Ce texte est une traduction d’un article publié le 20 février 2023 sur le blog d’Alexeï Navalny1.

  1. Le président Poutine a déclenché une guerre d’agression injuste contre l’Ukraine utilisant des prétextes ridicules. Il tente désespérément d’en faire une « guerre du peuple », cherchant à faire de tous les citoyens russes ses complices, mais ses tentatives échouent. Il n’y a presque pas de volontaires pour cette guerre, si bien que l’armée de Poutine doit compter sur des condamnés et des personnes mobilisées de force.

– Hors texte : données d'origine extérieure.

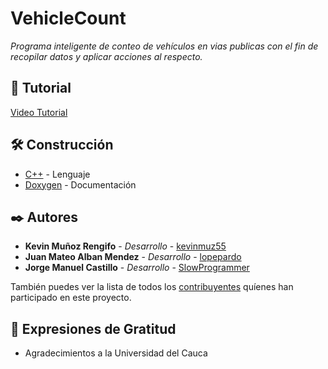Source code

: # VehicleCount
_Programa inteligente de conteo de vehículos en vias publicas con el fin de recopilar datos y aplicar acciones al respecto._

## 🔧 Tutorial

[Video Tutorial](https://drive.google.com/file/d/1wzGo8EonfgMrdjR_OifJFwpfplNEsMsy/view?usp=sharing)

## 🛠️ Construcción

* [C++](https://www.cplusplus.com/) - Lenguaje
* [Doxygen](https://www.doxygen.nl/index.html) - Documentación

## ✒️ Autores

* **Kevin Muñoz Rengifo** - *Desarrollo* - [kevinmuz55](https://github.com/kevinmuz55)
* **Juan Mateo Alban Mendez** - *Desarrollo* - [lopepardo](https://github.com/lopepardo)
* **Jorge Manuel Castillo** - *Desarrollo* - [SlowProgrammer](https://github.com/SlowProgrammer)

También puedes ver la lista de todos los [contribuyentes](https://github.com/kevinmuz55/VehicleCount/contributors) quíenes han participado en este proyecto. 

## 🎁 Expresiones de Gratitud

* Agradecimientos a la Universidad del Cauca
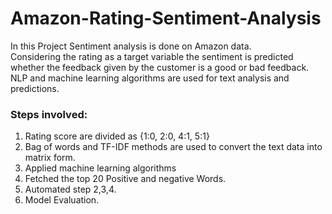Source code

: # Amazon-Rating-Sentiment-Analysis

In this Project Sentiment analysis is done on Amazon data.</br>
Considering the rating as a target variable the sentiment is predicted whether the feedback given by the customer is a good or bad feedback.
NLP and machine learning algorithms are used for text analysis and predictions.

### Steps involved:
1. Rating score are divided as {1:0, 2:0, 4:1, 5:1}
2. Bag of words and TF-IDF methods are used to convert the text data into matrix form.
3. Applied machine learning algorithms
4. Fetched the top 20 Positive and negative Words.
5. Automated step 2,3,4.
6. Model Evaluation.
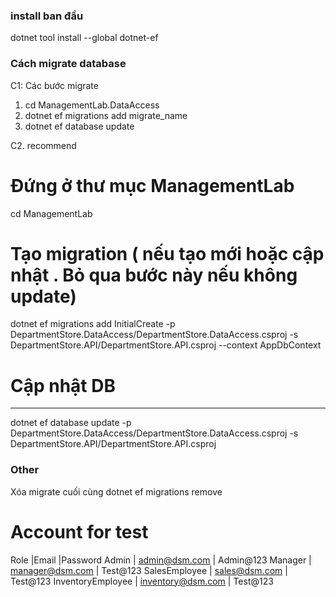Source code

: ﻿
### install ban đầu
dotnet tool install --global dotnet-ef

### Cách migrate database
C1: Các bước migrate
1. cd ManagementLab.DataAccess
2. dotnet ef migrations add migrate_name
3. dotnet ef database update

C2. recommend
# Đứng ở thư mục ManagementLab
cd ManagementLab

# Tạo migration ( nếu tạo mới hoặc cập nhật . Bỏ qua bước này nếu không update)
dotnet ef migrations add InitialCreate -p DepartmentStore.DataAccess/DepartmentStore.DataAccess.csproj -s DepartmentStore.API/DepartmentStore.API.csproj --context AppDbContext

# Cập nhật DB
***
dotnet ef database update -p DepartmentStore.DataAccess/DepartmentStore.DataAccess.csproj -s DepartmentStore.API/DepartmentStore.API.csproj



### Other

Xóa migrate cuối cùng
dotnet ef migrations remove


# Account for test
Role			  |Email				|Password
Admin			  | admin@dsm.com		| Admin@123
Manager			  | manager@dsm.com		| Test@123
SalesEmployee	  | sales@dsm.com		| Test@123
InventoryEmployee |	inventory@dsm.com	| Test@123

  2. Les véritables raisons de cette guerre sont liées aux problèmes politiques et économiques de la Russie, au désir de Poutine de se maintenir au pouvoir à tout prix et à son obsession pour son propre héritage historique. Il veut entrer dans l’histoire comme « le tsar conquérant » et « le collectionneur de terres ».

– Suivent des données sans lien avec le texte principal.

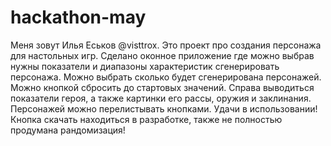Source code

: # hackathon-may
Меня зовут Илья Еськов @visttrox.
Это проект про создания персонажа для настольных игр.
Сделано оконное приложение где можно выбрав нужны показатели и диапазоны характеристик сгенерировать персонажа.
Можно выбрать сколько будет сгенерирована персонажей.
Можно кнопкой сбросить до стартовых значений.
Справа выводиться показатели героя, а также картинки его рассы, оружия и заклинания.
Персонажей можно перелистывать кнопками.
Удачи в использовании!
Кнопка скачать находиться в разработке, также не полностью продумана рандомизация!
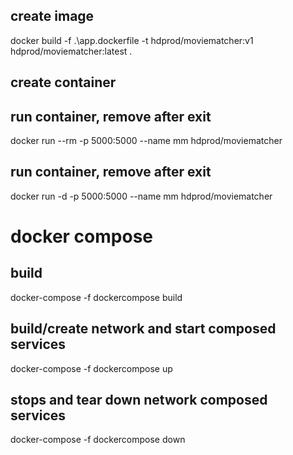 ## create image

docker build -f .\app.dockerfile -t hdprod/moviematcher:v1 hdprod/moviematcher:latest .

## create container

## run container, remove after exit
docker run --rm -p 5000:5000 --name mm hdprod/moviematcher 

## run container, remove after exit
docker run -d -p 5000:5000 --name mm hdprod/moviematcher 


# docker compose

## build 
docker-compose -f dockercompose build

## build/create network and start composed services
docker-compose -f dockercompose up

## stops and tear down network composed services
docker-compose -f dockercompose down
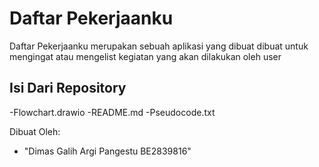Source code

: # Daftar Pekerjaanku
Daftar Pekerjaanku merupakan sebuah aplikasi yang dibuat dibuat untuk mengingat atau mengelist kegiatan yang akan dilakukan oleh user 


## Isi Dari Repository
-Flowchart.drawio
-README.md
-Pseudocode.txt



Dibuat Oleh:
- "Dimas Galih Argi Pangestu BE2839816"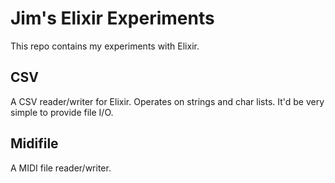 # Jim's Elixir Experiments

This repo contains my experiments with Elixir.

## CSV

A CSV reader/writer for Elixir. Operates on strings and char lists. It'd be
very simple to provide file I/O.

## Midifile

A MIDI file reader/writer.
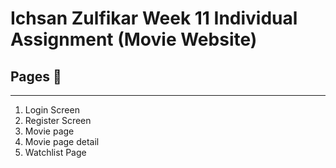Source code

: # Ichsan Zulfikar Week 11 Individual Assignment (Movie Website)
## Pages 📖
---
1. Login Screen
2. Register Screen
3. Movie page
4. Movie page detail
5. Watchlist Page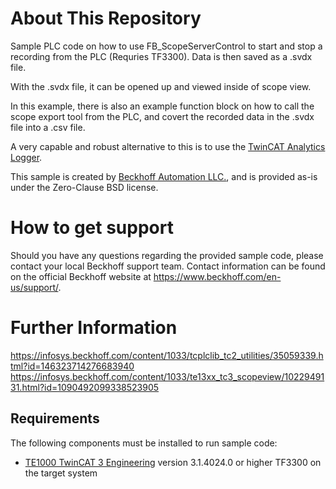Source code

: # About This Repository

Sample PLC code on how to use FB_ScopeServerControl to start and stop a recording from the PLC (Requries TF3300).
Data is then saved as a .svdx file. 

With the .svdx file, it can be opened up and viewed inside of scope view.

In this example, there is also an example function block on how to call the scope export tool from the PLC, and covert the recorded data in the .svdx file into a .csv file. 

A very capable and robust alternative to this is to use the [TwinCAT Analytics Logger](https://infosys.beckhoff.com/content/1033/tf3500_tc3_analytics_logger/7666756875.html?id=3699947303829975394). 

This sample is created by [Beckhoff Automation LLC.](https://www.beckhoff.com/en-us/), and is provided as-is under the Zero-Clause BSD license.

# How to get support

Should you have any questions regarding the provided sample code, please contact your local Beckhoff support team. Contact information can be found on the official Beckhoff website at https://www.beckhoff.com/en-us/support/.

# Further Information
https://infosys.beckhoff.com/content/1033/tcplclib_tc2_utilities/35059339.html?id=146323714276683940
https://infosys.beckhoff.com/content/1033/te13xx_tc3_scopeview/1022949131.html?id=1090492099338523905

## Requirements

The following components must be installed to run sample code:

- [TE1000 TwinCAT 3 Engineering](https://www.beckhoff.com/en-en/products/automation/twincat/te1xxx-twincat-3-engineering/te1000.html) version 3.1.4024.0 or higher
TF3300 on the target system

  3. Des dizaines de milliers d’Ukrainiens innocents ont été assassinés, et des millions d’autres ont connu la douleur et la souffrance. Des crimes de guerre ont été commis. Des villes et des infrastructures ukrainiennes ont été détruites.
  4. La Russie subit une défaite militaire. C’est la prise de conscience de cette réalité qui a fait passer la rhétorique officielle des affirmations selon lesquelles « Kyiv tombera dans trois jours » aux menaces hystériques d’utiliser des armes nucléaires en cas de défaite de la Russie. Les vies de dizaines de milliers de soldats russes ont été inutilement ruinées. La défaite militaire finale peut être retardée au prix de la vie de centaines de milliers de soldats mobilisés supplémentaires, mais elle est inévitable. La combinaison d’une guerre d’agression, de la corruption, de généraux ineptes, d’une économie faible, de l’héroïsme et de la motivation des forces ukrainiennes ne peut qu’aboutir à la défaite. Les appels trompeurs et hypocrites du Kremlin à des négociations et à un cessez-le-feu ne sont rien d’autre qu’une évaluation réaliste des perspectives d’une nouvelle action militaire.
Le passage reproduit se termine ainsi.